In recent years quartz slab industry develops very fast as it is used widely in room decoration especially in kitchen, thus a great demand of white & transparent quartz sand is open for the market. Due to the simple production process, just crushing, optical sorting and sieving, the investment return cycle is short and the benefit well. Prominer is familiar with the complete industrial chain of the quartz slab, from the material sand production technology till the final quartz slab manufacturing plant and thus can provide support on every stage.
To get qualified quartz sand/powder, the first aim is to remove the impurities inside the quartz. Specific expertise in geology, chemical analysis and high purity processing are required in order to convert raw mineral quartz into high purity & high-value final product. Based on the geological setting, lab test and pilot test, Prominer supplies tailor-made technology to remove the fluid and/or mineral inclusions. Depending on the final quality and value, processing into high purity or high value quartz involves advanced technology such as:
Most of the quartz sand application field has strict requirements on its size range, so during the crushing and grinding process, suitable crushing & grinding solution is required to liberate quartz crystals from gangue sufficiently without contamination, meanwhile minimizing the under-size particle production.
The purity of quartz sand determines its value and application fields, and most processing is for removing the mineral impurities. So, the way to prevent new contamination during crushing and grinding process is also very important. Ceramic grinding system, stainless steel connecting parts, clean working environment and dedusting system are very helpful to minimize the emergence of new impurities.

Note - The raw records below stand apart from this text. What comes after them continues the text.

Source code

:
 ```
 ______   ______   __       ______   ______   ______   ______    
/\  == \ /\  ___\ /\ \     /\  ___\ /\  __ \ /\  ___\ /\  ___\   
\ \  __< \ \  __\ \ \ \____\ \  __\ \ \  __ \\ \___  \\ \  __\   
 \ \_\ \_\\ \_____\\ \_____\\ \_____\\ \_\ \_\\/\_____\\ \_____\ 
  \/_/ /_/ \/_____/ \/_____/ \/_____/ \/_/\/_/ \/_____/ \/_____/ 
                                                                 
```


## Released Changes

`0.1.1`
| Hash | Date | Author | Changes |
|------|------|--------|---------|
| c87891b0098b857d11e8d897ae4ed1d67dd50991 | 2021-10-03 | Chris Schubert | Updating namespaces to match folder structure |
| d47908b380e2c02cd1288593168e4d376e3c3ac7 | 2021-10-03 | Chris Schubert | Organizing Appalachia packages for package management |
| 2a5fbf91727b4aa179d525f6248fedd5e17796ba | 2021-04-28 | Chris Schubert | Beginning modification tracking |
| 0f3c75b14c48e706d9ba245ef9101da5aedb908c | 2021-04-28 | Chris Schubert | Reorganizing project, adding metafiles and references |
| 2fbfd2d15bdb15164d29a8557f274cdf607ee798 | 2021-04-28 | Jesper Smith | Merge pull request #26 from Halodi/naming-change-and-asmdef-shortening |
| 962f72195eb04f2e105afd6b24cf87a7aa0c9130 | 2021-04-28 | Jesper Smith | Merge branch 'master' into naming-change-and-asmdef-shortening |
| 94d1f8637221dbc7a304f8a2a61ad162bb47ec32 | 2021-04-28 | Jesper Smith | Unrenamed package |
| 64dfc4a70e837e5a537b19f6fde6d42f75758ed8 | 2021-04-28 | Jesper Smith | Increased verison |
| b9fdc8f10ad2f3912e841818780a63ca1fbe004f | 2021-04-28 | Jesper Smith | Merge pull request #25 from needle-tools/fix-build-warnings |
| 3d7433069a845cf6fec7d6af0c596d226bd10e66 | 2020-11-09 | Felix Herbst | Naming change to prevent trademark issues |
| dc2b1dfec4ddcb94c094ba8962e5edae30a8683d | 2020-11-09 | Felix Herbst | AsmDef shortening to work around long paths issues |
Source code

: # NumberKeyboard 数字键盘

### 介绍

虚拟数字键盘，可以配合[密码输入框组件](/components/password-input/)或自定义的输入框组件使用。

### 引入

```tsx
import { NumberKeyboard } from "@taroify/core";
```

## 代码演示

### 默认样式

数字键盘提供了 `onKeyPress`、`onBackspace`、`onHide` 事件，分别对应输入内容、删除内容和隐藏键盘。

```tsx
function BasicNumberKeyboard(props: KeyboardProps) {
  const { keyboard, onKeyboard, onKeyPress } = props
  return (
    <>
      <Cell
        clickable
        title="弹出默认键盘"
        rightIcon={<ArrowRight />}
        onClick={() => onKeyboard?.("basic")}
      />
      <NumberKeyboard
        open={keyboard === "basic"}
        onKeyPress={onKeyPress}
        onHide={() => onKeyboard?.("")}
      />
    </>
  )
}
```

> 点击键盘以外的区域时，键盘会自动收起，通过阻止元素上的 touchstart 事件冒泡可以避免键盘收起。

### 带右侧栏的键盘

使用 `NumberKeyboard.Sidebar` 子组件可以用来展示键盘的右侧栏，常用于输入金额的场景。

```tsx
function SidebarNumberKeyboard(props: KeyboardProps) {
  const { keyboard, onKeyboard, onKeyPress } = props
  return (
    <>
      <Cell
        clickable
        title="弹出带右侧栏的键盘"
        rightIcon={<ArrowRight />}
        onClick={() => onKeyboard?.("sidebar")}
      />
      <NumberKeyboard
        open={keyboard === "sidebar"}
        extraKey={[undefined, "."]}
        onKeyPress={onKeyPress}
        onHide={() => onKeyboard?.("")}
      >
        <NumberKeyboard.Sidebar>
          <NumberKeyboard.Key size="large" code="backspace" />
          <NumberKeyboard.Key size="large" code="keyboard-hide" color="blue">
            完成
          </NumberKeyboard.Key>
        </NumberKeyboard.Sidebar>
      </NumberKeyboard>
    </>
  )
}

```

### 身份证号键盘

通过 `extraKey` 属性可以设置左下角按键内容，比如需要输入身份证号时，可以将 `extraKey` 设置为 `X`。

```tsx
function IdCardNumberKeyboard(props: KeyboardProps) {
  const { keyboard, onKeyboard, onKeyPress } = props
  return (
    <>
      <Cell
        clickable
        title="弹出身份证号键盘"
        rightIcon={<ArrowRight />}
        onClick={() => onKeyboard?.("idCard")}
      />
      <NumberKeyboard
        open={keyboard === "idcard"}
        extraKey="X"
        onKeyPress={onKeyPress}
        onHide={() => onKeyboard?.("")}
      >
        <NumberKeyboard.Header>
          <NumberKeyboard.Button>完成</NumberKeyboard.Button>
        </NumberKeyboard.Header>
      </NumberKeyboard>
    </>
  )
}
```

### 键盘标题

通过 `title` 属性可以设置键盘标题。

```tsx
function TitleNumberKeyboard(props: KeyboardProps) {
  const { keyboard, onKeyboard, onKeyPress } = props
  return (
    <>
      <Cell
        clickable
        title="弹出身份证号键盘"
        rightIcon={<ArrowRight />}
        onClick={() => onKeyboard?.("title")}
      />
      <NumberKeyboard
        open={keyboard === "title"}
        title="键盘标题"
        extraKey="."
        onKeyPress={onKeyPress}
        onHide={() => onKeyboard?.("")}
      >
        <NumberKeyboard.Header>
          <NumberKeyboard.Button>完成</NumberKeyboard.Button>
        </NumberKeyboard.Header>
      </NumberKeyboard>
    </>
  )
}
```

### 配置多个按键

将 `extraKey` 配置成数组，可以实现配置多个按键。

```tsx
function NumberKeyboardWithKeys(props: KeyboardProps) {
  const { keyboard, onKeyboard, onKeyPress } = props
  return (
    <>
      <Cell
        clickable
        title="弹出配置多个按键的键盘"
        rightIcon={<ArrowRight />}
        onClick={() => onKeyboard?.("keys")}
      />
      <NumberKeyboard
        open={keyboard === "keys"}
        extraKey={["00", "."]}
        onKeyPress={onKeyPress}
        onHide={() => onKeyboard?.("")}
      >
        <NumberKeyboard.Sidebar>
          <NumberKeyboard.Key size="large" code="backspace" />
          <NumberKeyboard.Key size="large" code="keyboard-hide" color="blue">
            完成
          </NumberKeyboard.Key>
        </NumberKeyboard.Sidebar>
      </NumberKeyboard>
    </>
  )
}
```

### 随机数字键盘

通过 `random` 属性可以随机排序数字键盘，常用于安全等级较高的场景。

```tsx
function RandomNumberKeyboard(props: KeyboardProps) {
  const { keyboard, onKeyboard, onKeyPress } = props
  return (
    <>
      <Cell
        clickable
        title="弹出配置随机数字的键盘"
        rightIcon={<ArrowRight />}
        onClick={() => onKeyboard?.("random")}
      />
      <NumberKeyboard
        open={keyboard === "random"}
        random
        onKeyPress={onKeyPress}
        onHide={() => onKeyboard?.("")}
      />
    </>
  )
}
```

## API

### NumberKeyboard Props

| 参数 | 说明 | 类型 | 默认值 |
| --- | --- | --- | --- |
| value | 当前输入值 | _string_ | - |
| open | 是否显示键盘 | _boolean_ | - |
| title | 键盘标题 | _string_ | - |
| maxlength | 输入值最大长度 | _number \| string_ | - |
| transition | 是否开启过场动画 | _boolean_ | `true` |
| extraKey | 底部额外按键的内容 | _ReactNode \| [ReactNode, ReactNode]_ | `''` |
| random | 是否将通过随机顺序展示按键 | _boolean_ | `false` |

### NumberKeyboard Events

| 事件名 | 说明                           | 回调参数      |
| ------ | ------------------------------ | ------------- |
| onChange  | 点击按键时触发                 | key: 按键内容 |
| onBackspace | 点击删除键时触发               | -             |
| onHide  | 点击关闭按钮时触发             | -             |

Optical sorting is a new and advanced technology to separate the mineral ore based on the difference of the material optical properties. It uses the photoelectric detection technology to automatically separate the particles of different optical characteristics from the granule materials. The optical sorting machine consists mainly feeding system, optical detection system, signal processing system and separation execution system. Compared with traditional manual sorting, it is with much higher efficiency.
Quartz lumps production causes fragmentation of the quartz rock along its crystal and impurities boundaries. Since crystal boundary contains most of the mineral impurities, the liberation of its crystal and impurities boundaries is very important in downstream processing. The calcination plus water quenching process is very effective to reach the aim of removing impurities.
Apart from the common thirteen types of impurities such as K, Na, Li, Mg, Ca, Ti, Cr, Mn, Fe, Co, Ni, Cu, Al, the gas & fluid inclusion is also the main impurity needs to be removed. During the sintering process, the crack will present at gas & fluid content area that also contain some mineral impurities. Sintering plus water quenching process is a kind of selective fragmentation technology to select liberation of gas and fluid inclusion.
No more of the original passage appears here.